To learn more information on how to participate in the Hawaii King Tides Project visit http://ccsr.seagrant.soest.hawaii.edu/king-tides
Oahu Seabird Aid Program
Found a seabird? Click here to find out what to do next.
The Hawai‘i Wildlife Center provides
aid to downed seabirds on Oahu during the peak of seabird fallout season. Each year young seabirds such as wedged-tailed shearwaters fledge from their nest for the first time. The species evolved to fledge at night and use moonlight to navigate their way out to sea, but with the arrival of humans and artificial lighting that natural phenomenon has been interrupted. The young birds can become confused by lights from airports, street lamps, buildings, and homes. In their confusion they will circle to the point of exhaustion or sometimes collide with these lighted structures. Once they are downed they often need human assistance to return to flight or else they are highly vulnerable to predation, starvation, or vehicle strike. The island of Oahu typically sees several hundred to over a thousand downed seabirds each year.

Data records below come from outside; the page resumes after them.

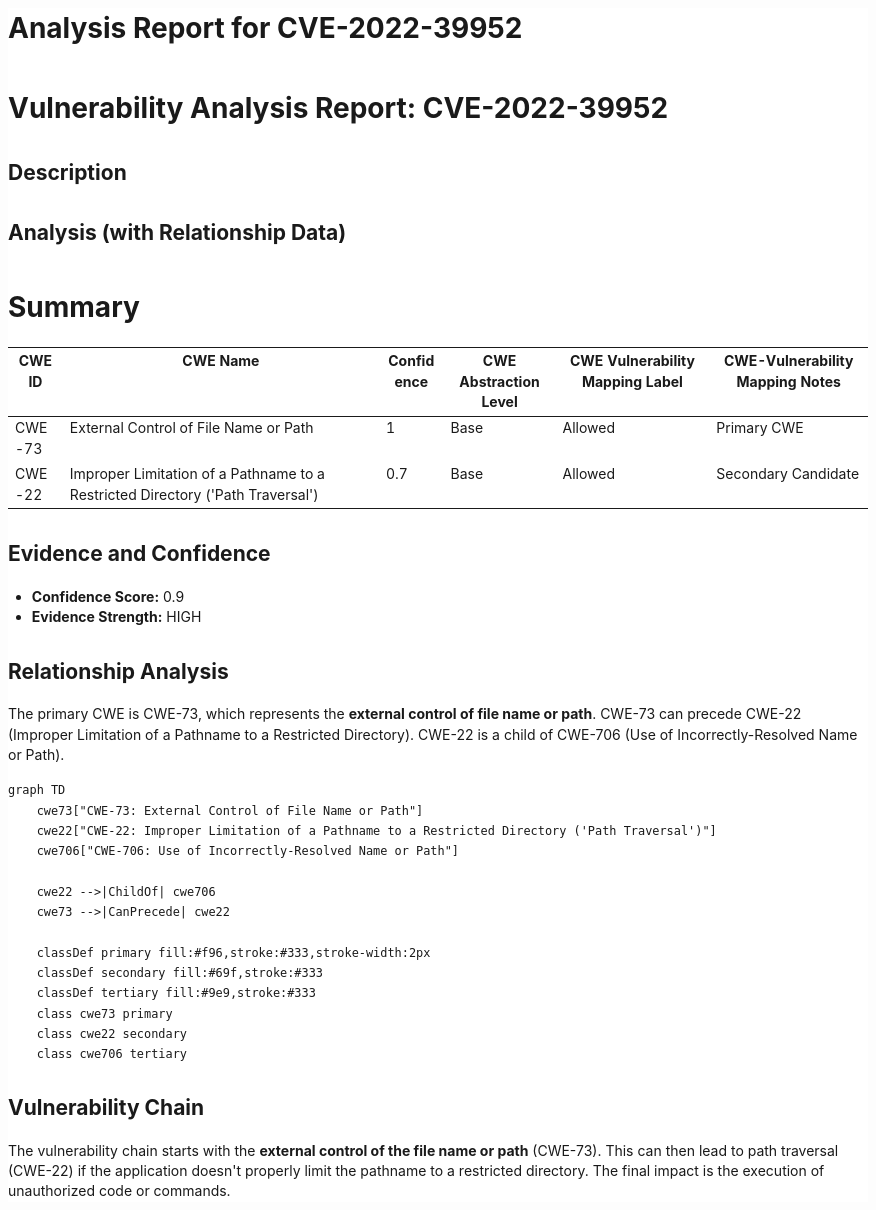 # Analysis Report for CVE-2022-39952

# Vulnerability Analysis Report: CVE-2022-39952

## Description



## Analysis (with Relationship Data)

# Summary
| CWE ID | CWE Name | Confidence | CWE Abstraction Level | CWE Vulnerability Mapping Label | CWE-Vulnerability Mapping Notes |
|---|---|---|---|---|---|
| CWE-73 | External Control of File Name or Path | 1 | Base | Allowed | Primary CWE |
| CWE-22 | Improper Limitation of a Pathname to a Restricted Directory ('Path Traversal') | 0.7 | Base | Allowed | Secondary Candidate |

## Evidence and Confidence

*   **Confidence Score:** 0.9
*   **Evidence Strength:** HIGH

## Relationship Analysis
The primary CWE is CWE-73, which represents the **external control of file name or path**. CWE-73 can precede CWE-22 (Improper Limitation of a Pathname to a Restricted Directory). CWE-22 is a child of CWE-706 (Use of Incorrectly-Resolved Name or Path).

```mermaid
graph TD
    cwe73["CWE-73: External Control of File Name or Path"]
    cwe22["CWE-22: Improper Limitation of a Pathname to a Restricted Directory ('Path Traversal')"]
    cwe706["CWE-706: Use of Incorrectly-Resolved Name or Path"]

    cwe22 -->|ChildOf| cwe706
    cwe73 -->|CanPrecede| cwe22

    classDef primary fill:#f96,stroke:#333,stroke-width:2px
    classDef secondary fill:#69f,stroke:#333
    classDef tertiary fill:#9e9,stroke:#333
    class cwe73 primary
    class cwe22 secondary
    class cwe706 tertiary
```

## Vulnerability Chain
The vulnerability chain starts with the **external control of the file name or path** (CWE-73). This can then lead to path traversal (CWE-22) if the application doesn't properly limit the pathname to a restricted directory. The final impact is the execution of unauthorized code or commands.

Remote Volunteer Opportunities
- Special events on neighbor islands
- Professional/Technical Assistance
- Transportation-Driver <- HWC needs more neighbor island rescue drivers, especially on Oahu!
Eyes on the Reef
Diseased or Bleached Coral? Click here to find out what to do next.
“The future for corals is not something to be predicted by computer models; it is plainly obvious for all to see” Charlie Vernon – who discovered and described 20% of all coral species in the world. Reef Reminiscences (pdf)
Hawaii’s reefs span an enormous geographical area making it difficult for resource managers to detect the early onset of coral bleaching, disease, Crown-of-Thorn and invasive species outbreaks. Reef users are essential in helping managers monitor reefs, providing the critical mass of ‘eyes on our reefs’ needed to detect and respond to events in an expedient manner. The goal of the EOR is to inform, engage and train community members, ocean user groups, managers, NGOs and others in identification of coral bleaching, disease or COTS outbreaks and aquatic invasive species. The EOR Network is a broad outreach and education program that helps to provide the critical first tier of Hawaii’s Rapid Response Contingency Plan and promote community stewardship of our valuable marine resources.